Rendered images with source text

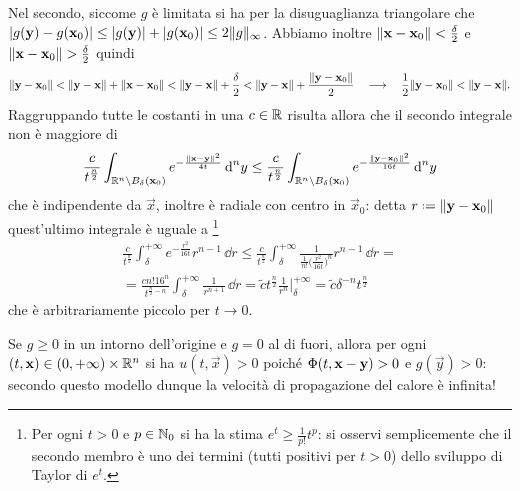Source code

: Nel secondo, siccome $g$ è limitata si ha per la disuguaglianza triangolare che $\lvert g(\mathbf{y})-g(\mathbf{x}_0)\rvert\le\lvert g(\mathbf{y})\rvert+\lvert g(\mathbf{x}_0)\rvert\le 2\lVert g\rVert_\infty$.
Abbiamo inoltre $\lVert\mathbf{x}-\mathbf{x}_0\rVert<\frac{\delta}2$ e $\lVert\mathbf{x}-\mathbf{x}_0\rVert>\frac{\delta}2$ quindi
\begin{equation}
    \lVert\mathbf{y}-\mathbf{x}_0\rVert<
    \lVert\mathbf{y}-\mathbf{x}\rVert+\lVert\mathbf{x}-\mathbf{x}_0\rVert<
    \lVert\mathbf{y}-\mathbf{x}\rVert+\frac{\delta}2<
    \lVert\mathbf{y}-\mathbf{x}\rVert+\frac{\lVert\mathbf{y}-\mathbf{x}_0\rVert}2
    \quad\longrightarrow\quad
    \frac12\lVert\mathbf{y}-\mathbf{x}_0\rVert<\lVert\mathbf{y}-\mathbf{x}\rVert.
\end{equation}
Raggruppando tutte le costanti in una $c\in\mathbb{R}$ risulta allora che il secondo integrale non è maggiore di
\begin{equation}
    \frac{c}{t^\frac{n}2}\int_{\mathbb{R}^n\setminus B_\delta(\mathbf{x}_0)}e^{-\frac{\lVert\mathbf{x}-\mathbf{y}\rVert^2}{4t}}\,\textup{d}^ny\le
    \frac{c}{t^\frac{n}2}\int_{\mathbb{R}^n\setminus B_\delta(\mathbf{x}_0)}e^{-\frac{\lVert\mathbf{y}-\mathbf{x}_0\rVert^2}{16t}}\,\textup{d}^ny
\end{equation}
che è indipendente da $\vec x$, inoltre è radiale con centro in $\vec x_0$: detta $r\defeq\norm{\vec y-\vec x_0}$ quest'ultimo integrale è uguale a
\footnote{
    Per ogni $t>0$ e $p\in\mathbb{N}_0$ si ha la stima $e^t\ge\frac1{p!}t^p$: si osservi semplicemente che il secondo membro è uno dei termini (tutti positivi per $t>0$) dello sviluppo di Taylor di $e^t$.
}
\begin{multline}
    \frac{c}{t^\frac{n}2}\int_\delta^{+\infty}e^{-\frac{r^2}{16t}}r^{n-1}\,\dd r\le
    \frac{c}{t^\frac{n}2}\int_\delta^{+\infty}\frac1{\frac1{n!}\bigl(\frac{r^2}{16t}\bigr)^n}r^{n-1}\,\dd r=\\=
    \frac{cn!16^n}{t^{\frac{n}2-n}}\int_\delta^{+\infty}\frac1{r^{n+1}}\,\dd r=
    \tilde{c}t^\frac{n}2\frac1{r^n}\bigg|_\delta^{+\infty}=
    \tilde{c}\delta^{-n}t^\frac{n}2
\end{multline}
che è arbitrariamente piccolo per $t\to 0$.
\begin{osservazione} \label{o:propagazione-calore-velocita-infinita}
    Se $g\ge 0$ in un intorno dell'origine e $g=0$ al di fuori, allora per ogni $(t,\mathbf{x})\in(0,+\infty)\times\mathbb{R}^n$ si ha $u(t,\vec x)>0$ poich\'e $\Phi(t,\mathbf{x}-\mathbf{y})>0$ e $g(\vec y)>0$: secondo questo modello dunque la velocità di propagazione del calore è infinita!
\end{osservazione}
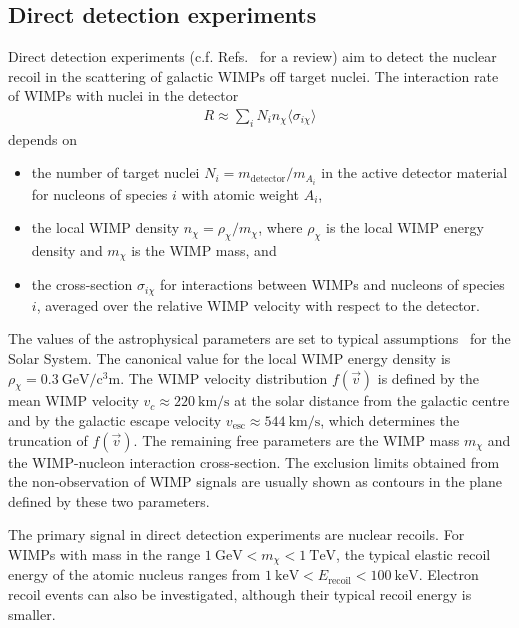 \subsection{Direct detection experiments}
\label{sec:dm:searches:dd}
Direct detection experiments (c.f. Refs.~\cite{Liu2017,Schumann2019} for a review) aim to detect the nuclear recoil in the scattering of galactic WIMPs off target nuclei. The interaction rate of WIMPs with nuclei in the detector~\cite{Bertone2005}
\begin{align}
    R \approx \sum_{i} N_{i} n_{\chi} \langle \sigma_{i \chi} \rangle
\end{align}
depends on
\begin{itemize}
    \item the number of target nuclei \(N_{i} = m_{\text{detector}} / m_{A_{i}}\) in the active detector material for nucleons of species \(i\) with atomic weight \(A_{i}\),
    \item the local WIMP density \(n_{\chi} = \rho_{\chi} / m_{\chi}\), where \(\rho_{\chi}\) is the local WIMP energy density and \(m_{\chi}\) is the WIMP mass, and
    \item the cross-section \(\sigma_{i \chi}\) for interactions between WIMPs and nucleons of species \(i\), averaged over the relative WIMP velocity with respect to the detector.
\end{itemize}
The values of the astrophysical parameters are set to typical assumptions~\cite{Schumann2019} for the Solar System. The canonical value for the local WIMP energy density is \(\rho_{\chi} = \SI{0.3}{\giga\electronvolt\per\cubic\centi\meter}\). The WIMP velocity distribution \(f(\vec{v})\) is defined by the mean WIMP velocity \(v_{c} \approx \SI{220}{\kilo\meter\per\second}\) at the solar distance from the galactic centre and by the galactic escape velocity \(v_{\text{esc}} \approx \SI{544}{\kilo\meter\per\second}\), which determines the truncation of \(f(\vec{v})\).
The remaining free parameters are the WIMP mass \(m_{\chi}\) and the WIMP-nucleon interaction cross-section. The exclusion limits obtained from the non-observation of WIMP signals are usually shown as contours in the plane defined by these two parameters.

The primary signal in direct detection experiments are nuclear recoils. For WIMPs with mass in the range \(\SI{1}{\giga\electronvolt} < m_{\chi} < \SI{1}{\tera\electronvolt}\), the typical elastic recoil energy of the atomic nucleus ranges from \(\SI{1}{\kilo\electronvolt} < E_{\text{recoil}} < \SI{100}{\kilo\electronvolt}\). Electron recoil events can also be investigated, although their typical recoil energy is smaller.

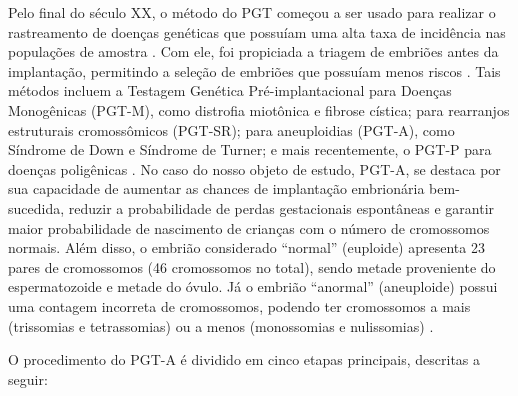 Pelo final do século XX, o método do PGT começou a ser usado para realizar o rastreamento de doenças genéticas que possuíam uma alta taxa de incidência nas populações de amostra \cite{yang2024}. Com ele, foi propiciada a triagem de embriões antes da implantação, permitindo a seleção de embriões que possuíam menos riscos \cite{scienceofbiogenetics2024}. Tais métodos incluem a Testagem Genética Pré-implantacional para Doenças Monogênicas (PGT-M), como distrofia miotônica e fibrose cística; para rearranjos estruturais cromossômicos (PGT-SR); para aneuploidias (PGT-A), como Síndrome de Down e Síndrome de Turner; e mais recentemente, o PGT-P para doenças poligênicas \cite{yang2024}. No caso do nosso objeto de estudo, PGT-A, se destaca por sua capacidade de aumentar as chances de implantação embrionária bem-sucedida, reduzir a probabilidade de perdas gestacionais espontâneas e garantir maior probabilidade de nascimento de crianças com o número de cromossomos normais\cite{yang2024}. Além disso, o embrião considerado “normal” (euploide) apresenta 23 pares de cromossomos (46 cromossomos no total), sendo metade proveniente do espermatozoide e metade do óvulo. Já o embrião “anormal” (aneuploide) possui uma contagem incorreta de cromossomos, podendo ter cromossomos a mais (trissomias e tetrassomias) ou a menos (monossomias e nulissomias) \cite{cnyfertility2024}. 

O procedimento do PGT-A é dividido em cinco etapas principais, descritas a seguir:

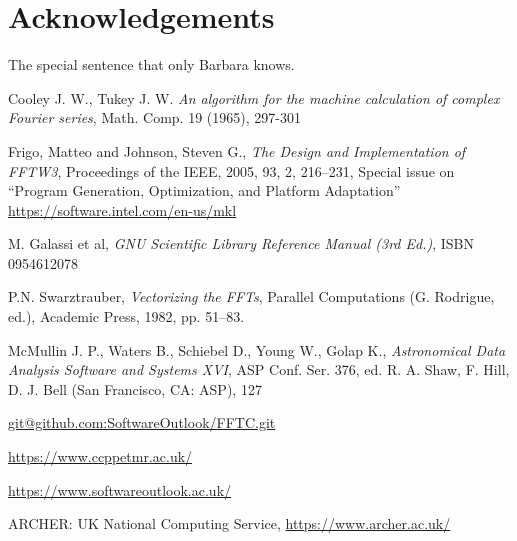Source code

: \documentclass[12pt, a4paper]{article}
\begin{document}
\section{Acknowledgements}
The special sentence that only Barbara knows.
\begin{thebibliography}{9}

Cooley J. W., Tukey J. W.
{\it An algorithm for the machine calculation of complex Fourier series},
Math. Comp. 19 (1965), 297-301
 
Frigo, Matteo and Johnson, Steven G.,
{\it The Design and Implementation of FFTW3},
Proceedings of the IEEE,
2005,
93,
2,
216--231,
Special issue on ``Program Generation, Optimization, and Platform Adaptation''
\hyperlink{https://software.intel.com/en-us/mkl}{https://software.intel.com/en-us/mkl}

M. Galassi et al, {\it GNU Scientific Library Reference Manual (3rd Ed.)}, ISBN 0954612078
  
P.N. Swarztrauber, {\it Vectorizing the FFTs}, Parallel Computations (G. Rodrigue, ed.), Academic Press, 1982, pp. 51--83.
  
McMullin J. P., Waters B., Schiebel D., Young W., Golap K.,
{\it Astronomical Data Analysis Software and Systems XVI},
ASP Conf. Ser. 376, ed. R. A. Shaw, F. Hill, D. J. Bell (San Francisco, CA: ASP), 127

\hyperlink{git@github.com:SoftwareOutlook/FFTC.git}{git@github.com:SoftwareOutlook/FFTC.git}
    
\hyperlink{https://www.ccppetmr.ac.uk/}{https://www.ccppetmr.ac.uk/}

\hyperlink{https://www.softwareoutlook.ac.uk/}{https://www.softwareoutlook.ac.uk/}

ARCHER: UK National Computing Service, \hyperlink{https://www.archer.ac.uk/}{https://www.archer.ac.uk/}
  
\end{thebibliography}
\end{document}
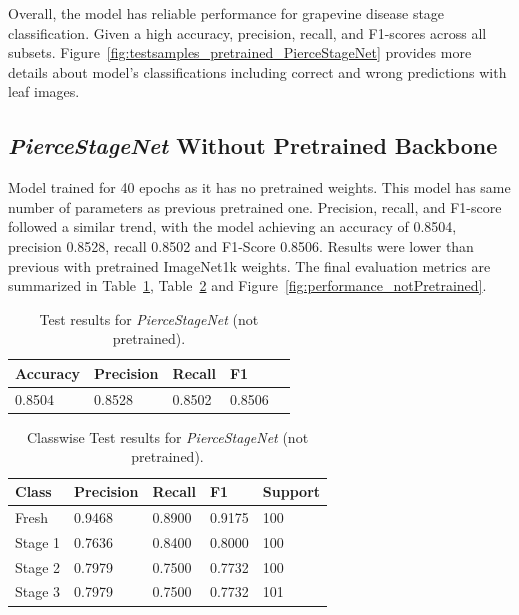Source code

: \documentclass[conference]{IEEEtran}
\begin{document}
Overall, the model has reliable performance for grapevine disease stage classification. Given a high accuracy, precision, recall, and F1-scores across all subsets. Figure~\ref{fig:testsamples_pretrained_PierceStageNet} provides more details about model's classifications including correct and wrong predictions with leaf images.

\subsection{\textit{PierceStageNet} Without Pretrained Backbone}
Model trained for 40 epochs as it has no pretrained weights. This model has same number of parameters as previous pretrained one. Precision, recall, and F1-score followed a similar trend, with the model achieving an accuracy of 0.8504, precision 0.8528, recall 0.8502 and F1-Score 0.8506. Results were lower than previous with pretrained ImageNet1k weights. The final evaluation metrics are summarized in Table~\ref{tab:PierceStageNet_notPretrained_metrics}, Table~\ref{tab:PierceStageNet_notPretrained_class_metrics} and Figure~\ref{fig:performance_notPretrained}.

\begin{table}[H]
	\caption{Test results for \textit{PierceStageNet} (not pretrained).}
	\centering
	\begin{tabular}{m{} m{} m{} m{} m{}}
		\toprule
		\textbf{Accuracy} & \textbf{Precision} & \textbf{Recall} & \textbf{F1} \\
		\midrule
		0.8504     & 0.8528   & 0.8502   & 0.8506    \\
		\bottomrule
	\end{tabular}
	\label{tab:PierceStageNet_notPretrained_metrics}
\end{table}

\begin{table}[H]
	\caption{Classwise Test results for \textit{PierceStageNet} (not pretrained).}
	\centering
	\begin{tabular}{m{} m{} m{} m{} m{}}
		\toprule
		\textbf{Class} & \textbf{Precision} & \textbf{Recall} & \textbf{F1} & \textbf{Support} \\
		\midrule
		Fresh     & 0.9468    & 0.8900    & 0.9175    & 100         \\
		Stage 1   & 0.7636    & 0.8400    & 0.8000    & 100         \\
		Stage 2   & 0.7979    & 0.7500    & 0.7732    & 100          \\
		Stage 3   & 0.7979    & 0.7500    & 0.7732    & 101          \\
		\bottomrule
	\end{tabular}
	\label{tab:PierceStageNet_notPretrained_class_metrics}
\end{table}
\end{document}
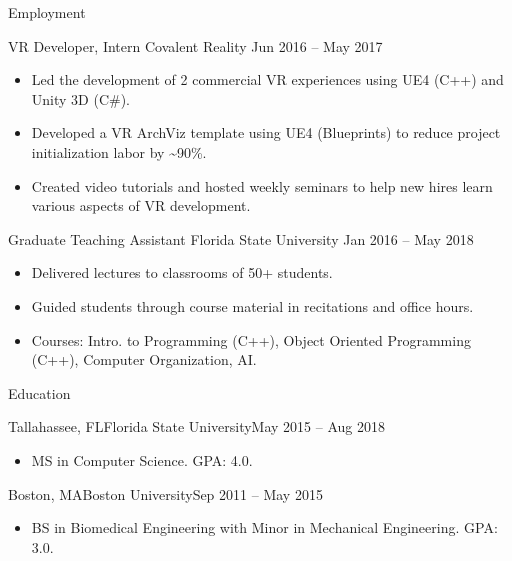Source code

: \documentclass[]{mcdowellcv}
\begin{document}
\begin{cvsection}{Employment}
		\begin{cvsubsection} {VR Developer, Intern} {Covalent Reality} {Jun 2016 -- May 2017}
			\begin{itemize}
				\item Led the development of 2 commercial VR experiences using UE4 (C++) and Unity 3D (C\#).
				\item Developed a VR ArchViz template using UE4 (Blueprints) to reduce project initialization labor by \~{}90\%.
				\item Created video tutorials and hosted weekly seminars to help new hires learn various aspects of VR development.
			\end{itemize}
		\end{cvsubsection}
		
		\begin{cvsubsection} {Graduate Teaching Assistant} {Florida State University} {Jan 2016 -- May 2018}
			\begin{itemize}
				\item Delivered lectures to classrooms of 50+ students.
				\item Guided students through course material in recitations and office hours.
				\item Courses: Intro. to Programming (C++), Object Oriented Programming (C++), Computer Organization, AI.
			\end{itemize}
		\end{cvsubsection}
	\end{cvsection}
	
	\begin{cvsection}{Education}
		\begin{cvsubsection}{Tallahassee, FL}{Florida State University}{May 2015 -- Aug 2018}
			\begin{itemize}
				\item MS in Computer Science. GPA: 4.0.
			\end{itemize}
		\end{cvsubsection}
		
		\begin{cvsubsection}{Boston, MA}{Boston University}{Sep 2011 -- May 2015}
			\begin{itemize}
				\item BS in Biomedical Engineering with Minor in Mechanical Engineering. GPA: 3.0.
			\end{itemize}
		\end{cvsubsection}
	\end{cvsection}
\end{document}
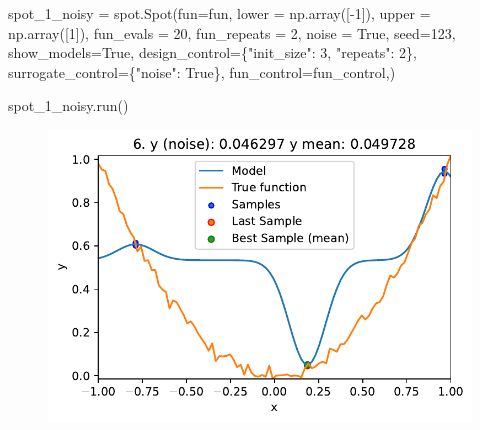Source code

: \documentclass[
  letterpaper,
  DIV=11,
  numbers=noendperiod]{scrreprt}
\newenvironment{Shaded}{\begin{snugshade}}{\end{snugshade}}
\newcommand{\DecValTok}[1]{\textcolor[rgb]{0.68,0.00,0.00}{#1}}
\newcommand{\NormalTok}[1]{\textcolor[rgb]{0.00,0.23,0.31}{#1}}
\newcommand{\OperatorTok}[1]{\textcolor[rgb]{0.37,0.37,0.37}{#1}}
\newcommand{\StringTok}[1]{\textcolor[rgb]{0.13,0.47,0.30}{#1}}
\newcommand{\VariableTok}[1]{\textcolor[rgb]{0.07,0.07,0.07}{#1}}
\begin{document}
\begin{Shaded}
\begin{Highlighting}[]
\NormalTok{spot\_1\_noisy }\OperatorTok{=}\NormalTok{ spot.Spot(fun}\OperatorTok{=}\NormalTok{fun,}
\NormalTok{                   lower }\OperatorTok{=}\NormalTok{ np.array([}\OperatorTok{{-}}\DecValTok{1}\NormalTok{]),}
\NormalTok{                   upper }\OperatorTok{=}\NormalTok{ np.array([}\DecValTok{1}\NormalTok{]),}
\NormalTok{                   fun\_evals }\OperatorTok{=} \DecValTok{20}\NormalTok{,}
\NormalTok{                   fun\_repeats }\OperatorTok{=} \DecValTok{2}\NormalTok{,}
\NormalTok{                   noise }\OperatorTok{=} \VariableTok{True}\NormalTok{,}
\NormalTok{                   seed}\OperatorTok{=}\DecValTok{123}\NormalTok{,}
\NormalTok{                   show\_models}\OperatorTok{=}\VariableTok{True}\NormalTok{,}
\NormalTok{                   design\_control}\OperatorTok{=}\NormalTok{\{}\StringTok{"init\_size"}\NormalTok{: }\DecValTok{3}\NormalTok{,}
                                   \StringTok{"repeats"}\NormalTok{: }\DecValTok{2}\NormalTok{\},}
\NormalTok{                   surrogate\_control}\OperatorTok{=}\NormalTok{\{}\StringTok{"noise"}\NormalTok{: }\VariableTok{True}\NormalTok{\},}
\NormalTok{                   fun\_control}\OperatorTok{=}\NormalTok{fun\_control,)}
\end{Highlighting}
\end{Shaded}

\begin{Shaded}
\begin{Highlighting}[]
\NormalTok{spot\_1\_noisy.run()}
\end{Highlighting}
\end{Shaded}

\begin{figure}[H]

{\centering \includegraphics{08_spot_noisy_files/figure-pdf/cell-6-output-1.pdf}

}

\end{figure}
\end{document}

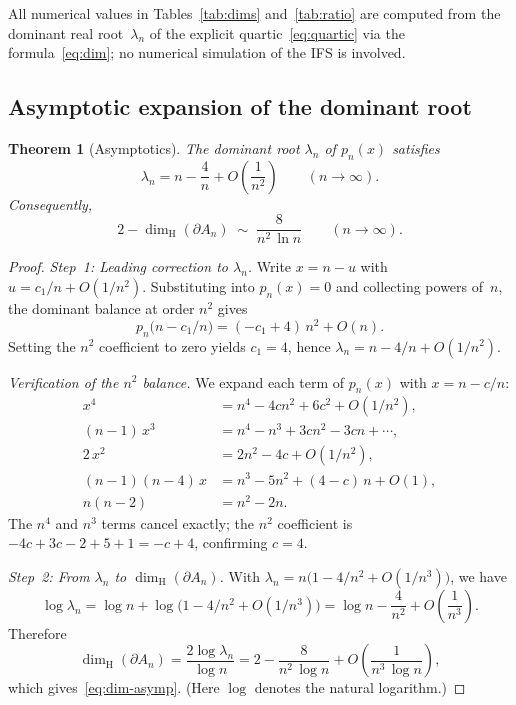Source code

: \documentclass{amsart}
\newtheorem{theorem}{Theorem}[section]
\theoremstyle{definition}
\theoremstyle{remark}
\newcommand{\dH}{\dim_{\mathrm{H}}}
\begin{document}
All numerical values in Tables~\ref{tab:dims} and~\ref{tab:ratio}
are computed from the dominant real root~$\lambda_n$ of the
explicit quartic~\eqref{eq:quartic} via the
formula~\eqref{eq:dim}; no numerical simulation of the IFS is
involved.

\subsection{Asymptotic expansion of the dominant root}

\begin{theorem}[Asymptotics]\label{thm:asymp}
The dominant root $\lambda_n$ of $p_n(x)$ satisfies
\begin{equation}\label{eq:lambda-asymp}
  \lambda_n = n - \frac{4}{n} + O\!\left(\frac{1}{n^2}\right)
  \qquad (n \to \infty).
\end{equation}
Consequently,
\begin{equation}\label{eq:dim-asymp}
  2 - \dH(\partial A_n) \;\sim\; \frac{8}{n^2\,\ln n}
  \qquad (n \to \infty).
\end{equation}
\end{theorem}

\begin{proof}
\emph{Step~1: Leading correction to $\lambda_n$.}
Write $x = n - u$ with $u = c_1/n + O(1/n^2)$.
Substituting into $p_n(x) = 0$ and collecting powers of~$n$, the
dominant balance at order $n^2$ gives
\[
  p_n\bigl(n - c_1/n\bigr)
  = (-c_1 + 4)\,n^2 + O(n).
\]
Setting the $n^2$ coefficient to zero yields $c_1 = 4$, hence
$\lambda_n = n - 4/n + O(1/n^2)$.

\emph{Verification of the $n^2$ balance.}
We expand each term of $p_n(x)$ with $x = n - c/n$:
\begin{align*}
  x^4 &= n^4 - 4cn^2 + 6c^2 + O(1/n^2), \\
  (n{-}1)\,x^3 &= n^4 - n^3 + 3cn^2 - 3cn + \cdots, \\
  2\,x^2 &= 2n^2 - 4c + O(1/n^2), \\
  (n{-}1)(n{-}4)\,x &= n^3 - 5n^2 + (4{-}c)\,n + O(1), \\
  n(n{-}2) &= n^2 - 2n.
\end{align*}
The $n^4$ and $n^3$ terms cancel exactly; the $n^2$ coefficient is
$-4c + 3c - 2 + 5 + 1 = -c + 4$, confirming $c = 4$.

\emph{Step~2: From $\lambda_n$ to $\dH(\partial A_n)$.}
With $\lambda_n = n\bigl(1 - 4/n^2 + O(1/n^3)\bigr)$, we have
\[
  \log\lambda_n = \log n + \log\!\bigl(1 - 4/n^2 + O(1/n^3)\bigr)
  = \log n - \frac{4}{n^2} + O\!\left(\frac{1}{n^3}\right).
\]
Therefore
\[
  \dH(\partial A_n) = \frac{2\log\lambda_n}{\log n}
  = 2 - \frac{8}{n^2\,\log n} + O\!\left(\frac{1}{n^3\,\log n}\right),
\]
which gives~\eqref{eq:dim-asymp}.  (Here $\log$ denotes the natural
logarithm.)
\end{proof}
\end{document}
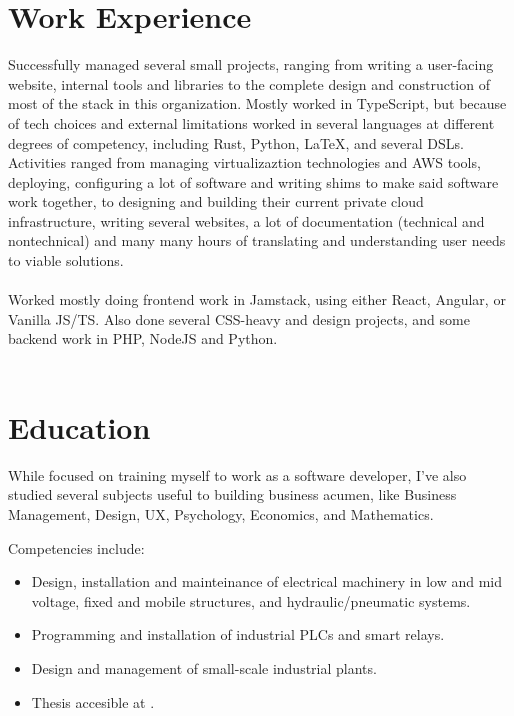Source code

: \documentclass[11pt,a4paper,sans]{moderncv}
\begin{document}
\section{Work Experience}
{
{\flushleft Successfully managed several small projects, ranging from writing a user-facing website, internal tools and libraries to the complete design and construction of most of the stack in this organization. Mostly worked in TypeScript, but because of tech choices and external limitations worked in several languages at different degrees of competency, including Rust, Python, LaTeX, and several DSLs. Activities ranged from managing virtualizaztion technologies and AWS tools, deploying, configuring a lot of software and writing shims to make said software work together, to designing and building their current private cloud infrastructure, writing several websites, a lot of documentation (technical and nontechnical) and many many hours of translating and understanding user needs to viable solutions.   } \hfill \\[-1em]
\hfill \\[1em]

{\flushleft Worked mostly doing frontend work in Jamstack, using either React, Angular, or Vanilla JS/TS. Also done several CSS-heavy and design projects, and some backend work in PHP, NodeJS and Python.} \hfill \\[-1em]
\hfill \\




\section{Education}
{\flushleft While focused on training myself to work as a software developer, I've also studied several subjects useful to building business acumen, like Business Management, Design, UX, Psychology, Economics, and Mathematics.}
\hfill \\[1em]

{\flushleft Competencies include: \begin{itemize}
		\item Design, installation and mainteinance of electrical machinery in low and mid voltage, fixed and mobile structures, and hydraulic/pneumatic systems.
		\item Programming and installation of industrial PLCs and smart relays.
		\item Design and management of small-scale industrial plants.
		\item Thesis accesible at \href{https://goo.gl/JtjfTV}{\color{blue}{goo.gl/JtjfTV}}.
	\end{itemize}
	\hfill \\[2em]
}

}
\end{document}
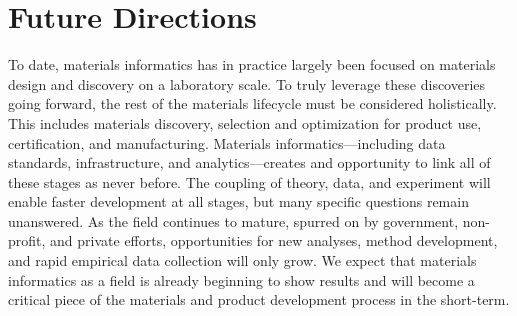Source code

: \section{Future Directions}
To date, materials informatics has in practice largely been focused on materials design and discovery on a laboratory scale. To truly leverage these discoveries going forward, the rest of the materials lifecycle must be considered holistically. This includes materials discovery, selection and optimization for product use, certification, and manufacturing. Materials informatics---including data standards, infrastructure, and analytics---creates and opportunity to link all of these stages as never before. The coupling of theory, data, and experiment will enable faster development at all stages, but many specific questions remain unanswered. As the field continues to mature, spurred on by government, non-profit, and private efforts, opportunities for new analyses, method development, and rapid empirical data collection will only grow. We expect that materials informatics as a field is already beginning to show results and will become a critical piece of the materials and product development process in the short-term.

## Required work
Among the entries above, which lines include "target"? List them all.

## Finished exercise
Direct detection experiments (c.f. Refs.~\cite{Liu2017,Schumann2019} for a review) aim to detect the nuclear recoil in the scattering of galactic WIMPs off target nuclei. The interaction rate of WIMPs with nuclei in the detector~\cite{Bertone2005}
    \item the number of target nuclei \(N_{i} = m_{\text{detector}} / m_{A_{i}}\) in the active detector material for nucleons of species \(i\) with atomic weight \(A_{i}\),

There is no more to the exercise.